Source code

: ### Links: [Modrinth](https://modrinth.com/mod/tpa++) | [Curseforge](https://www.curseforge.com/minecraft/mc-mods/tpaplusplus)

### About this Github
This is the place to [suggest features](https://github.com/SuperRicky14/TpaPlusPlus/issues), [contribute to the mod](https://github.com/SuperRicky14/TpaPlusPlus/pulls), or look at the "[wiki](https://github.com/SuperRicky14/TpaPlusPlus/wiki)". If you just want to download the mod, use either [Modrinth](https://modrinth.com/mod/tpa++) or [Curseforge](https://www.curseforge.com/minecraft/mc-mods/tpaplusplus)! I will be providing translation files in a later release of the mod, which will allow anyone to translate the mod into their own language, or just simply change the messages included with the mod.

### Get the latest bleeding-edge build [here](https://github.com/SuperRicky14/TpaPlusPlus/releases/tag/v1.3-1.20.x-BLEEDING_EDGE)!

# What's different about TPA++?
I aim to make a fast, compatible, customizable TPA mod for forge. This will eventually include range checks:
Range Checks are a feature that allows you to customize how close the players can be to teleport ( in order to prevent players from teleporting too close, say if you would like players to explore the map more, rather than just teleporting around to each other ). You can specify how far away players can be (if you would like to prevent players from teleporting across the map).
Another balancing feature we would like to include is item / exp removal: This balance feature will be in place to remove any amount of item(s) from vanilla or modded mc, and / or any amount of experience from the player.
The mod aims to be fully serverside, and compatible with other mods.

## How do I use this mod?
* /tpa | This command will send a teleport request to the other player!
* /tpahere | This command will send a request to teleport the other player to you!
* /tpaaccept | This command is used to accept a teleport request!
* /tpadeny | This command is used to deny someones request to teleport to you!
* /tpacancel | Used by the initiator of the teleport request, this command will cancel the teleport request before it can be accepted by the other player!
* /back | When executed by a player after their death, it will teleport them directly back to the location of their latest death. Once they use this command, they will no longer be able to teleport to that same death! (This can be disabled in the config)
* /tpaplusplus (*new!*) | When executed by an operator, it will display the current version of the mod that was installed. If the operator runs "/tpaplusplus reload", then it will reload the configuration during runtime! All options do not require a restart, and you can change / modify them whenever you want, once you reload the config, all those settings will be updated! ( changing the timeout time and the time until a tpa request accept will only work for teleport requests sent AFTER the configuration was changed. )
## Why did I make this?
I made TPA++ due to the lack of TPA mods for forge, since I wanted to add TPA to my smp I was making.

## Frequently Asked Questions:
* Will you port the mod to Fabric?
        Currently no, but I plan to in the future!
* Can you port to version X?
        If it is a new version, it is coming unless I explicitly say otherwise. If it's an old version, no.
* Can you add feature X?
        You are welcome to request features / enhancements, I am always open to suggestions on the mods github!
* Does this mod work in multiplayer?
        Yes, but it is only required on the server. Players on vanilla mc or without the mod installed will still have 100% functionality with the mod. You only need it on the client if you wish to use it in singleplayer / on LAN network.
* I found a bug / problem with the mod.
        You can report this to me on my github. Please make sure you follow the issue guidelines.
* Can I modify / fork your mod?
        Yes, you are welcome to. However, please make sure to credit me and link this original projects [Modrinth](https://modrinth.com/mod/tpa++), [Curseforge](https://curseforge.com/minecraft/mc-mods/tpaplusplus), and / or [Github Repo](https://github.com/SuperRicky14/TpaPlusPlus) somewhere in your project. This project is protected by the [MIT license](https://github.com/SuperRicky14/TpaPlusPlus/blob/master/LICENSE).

....................

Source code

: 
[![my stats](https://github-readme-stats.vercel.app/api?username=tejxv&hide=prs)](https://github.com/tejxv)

....................

Copy out the lines of the data where the word "https" can be found.

: ### Links: [Modrinth](https://modrinth.com/mod/tpa++) | [Curseforge](https://www.curseforge.com/minecraft/mc-mods/tpaplusplus)
This is the place to [suggest features](https://github.com/SuperRicky14/TpaPlusPlus/issues), [contribute to the mod](https://github.com/SuperRicky14/TpaPlusPlus/pulls), or look at the "[wiki](https://github.com/SuperRicky14/TpaPlusPlus/wiki)". If you just want to download the mod, use either [Modrinth](https://modrinth.com/mod/tpa++) or [Curseforge](https://www.curseforge.com/minecraft/mc-mods/tpaplusplus)! I will be providing translation files in a later release of the mod, which will allow anyone to translate the mod into their own language, or just simply change the messages included with the mod.
### Get the latest bleeding-edge build [here](https://github.com/SuperRicky14/TpaPlusPlus/releases/tag/v1.3-1.20.x-BLEEDING_EDGE)!
        Yes, you are welcome to. However, please make sure to credit me and link this original projects [Modrinth](https://modrinth.com/mod/tpa++), [Curseforge](https://curseforge.com/minecraft/mc-mods/tpaplusplus), and / or [Github Repo](https://github.com/SuperRicky14/TpaPlusPlus) somewhere in your project. This project is protected by the [MIT license](https://github.com/SuperRicky14/TpaPlusPlus/blob/master/LICENSE).
[![my stats](https://github-readme-stats.vercel.app/api?username=tejxv&hide=prs)](https://github.com/tejxv)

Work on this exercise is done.